Your task:
Nothing but the lines from the start of the entries through the line containing "The installation is" should appear in the answer, each given exactly.

Exercise inputs:
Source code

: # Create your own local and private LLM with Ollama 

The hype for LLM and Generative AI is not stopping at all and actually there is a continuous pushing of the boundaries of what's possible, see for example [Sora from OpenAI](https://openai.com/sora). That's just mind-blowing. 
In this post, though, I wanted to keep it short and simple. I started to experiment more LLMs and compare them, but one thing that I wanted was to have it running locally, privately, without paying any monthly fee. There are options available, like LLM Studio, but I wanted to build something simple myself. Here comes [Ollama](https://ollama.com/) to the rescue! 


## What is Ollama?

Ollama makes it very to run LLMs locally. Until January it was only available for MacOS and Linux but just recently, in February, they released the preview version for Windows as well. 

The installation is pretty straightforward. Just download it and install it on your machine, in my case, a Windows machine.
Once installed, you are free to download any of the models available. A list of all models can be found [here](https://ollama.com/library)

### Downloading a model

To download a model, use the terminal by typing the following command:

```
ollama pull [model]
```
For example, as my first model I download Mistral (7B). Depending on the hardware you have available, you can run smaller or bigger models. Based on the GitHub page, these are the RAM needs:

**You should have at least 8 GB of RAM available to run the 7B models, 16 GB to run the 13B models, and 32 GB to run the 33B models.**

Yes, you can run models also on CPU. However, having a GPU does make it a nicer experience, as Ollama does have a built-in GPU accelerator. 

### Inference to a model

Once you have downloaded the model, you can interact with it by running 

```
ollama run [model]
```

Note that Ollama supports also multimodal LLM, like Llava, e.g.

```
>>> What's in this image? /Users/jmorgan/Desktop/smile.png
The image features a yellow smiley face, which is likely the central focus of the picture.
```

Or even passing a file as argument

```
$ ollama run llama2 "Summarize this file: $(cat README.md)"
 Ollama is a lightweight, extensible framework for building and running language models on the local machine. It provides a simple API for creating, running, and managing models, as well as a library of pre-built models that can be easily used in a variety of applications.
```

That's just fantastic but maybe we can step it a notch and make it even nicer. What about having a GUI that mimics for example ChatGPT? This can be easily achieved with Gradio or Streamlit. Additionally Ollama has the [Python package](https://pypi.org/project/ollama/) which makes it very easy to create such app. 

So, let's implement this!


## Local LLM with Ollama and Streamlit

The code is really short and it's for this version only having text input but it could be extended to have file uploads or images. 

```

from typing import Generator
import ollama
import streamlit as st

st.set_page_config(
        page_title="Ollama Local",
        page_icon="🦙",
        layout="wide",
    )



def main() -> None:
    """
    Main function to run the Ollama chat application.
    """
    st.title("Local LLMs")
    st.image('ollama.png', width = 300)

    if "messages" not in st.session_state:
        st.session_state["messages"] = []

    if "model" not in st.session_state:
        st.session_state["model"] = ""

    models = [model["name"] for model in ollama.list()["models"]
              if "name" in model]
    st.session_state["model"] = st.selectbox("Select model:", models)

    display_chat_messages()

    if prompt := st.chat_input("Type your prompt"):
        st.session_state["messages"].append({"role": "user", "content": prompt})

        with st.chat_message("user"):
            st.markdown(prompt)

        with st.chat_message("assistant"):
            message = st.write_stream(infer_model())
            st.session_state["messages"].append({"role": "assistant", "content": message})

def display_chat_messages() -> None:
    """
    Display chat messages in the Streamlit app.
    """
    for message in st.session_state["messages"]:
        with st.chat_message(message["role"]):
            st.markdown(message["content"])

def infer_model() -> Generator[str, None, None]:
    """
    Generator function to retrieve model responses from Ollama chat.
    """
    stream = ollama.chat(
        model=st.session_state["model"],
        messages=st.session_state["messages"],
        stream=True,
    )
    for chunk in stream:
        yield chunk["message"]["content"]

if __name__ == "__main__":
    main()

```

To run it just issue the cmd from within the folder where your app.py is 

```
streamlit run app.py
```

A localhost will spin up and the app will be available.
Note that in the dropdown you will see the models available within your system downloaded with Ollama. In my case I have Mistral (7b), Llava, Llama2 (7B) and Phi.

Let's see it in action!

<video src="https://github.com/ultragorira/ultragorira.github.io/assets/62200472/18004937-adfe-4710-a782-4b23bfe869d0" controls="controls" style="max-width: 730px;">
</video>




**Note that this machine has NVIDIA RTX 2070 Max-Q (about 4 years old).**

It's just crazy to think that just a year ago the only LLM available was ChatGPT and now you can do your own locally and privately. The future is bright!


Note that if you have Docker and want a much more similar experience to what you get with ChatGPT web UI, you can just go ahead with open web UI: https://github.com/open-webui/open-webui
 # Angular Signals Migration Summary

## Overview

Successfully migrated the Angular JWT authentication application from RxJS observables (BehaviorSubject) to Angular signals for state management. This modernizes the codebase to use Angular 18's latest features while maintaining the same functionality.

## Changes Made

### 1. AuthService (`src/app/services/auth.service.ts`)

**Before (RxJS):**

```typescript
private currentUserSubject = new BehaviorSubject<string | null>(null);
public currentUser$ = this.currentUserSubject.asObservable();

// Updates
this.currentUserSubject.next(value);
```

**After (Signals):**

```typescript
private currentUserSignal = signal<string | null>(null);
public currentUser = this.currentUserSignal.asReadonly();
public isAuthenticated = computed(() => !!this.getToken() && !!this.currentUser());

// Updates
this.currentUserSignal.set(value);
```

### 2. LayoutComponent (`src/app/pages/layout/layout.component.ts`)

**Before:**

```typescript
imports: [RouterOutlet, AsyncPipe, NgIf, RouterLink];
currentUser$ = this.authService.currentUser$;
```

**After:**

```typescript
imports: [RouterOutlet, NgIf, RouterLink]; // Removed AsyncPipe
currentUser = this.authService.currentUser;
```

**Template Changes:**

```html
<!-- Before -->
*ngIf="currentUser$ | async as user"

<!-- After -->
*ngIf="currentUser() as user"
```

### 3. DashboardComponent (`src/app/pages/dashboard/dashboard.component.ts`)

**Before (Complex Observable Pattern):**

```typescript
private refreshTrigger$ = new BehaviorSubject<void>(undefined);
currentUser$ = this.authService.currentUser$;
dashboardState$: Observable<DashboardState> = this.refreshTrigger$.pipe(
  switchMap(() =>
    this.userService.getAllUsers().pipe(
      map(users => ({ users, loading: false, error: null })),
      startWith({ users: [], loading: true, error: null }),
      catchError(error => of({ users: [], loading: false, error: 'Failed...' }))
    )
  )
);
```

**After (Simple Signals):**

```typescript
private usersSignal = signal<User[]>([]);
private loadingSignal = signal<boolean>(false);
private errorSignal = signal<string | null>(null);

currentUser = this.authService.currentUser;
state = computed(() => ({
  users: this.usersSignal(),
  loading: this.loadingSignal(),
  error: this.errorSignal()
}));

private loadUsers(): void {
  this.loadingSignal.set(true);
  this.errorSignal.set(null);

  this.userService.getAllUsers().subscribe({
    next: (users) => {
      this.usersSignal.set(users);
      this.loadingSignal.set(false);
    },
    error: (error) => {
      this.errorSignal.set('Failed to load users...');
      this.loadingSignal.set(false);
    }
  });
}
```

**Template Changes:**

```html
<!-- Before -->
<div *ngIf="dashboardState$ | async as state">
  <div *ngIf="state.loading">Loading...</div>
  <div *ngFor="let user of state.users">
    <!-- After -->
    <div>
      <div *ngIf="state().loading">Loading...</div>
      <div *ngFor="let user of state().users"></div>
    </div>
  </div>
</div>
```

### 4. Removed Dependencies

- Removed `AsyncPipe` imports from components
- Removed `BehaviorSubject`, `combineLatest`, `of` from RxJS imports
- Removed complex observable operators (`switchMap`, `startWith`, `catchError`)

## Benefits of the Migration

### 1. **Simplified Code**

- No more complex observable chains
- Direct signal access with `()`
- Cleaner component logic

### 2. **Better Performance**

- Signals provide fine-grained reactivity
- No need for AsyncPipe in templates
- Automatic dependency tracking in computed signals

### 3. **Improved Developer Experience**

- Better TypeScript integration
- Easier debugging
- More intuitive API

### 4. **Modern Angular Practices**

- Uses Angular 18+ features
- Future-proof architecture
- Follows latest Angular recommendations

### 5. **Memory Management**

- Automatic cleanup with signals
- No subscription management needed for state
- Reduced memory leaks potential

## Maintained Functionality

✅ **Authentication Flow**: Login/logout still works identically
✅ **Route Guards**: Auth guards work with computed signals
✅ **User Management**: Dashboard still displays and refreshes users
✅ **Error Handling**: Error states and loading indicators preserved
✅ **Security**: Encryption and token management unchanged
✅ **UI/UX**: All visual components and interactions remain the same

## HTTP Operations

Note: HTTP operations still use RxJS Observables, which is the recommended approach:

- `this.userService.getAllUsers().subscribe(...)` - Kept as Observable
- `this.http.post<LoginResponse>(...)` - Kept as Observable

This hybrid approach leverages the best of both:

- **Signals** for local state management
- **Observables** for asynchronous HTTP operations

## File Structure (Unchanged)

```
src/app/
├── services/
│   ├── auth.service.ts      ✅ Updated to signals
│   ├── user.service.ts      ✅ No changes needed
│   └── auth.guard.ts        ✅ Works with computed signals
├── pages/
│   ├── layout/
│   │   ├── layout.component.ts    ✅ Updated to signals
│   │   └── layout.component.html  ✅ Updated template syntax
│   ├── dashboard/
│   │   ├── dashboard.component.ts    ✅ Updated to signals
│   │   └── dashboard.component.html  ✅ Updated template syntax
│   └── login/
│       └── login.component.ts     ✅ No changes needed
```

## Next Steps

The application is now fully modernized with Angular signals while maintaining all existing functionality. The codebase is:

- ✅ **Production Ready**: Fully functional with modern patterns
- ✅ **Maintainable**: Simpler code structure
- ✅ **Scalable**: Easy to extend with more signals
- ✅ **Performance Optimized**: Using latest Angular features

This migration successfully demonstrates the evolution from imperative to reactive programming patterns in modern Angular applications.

Exercise solution:
Source code

: # Create your own local and private LLM with Ollama 

The hype for LLM and Generative AI is not stopping at all and actually there is a continuous pushing of the boundaries of what's possible, see for example [Sora from OpenAI](https://openai.com/sora). That's just mind-blowing. 
In this post, though, I wanted to keep it short and simple. I started to experiment more LLMs and compare them, but one thing that I wanted was to have it running locally, privately, without paying any monthly fee. There are options available, like LLM Studio, but I wanted to build something simple myself. Here comes [Ollama](https://ollama.com/) to the rescue! 


## What is Ollama?

Ollama makes it very to run LLMs locally. Until January it was only available for MacOS and Linux but just recently, in February, they released the preview version for Windows as well. 

The installation is pretty straightforward. Just download it and install it on your machine, in my case, a Windows machine.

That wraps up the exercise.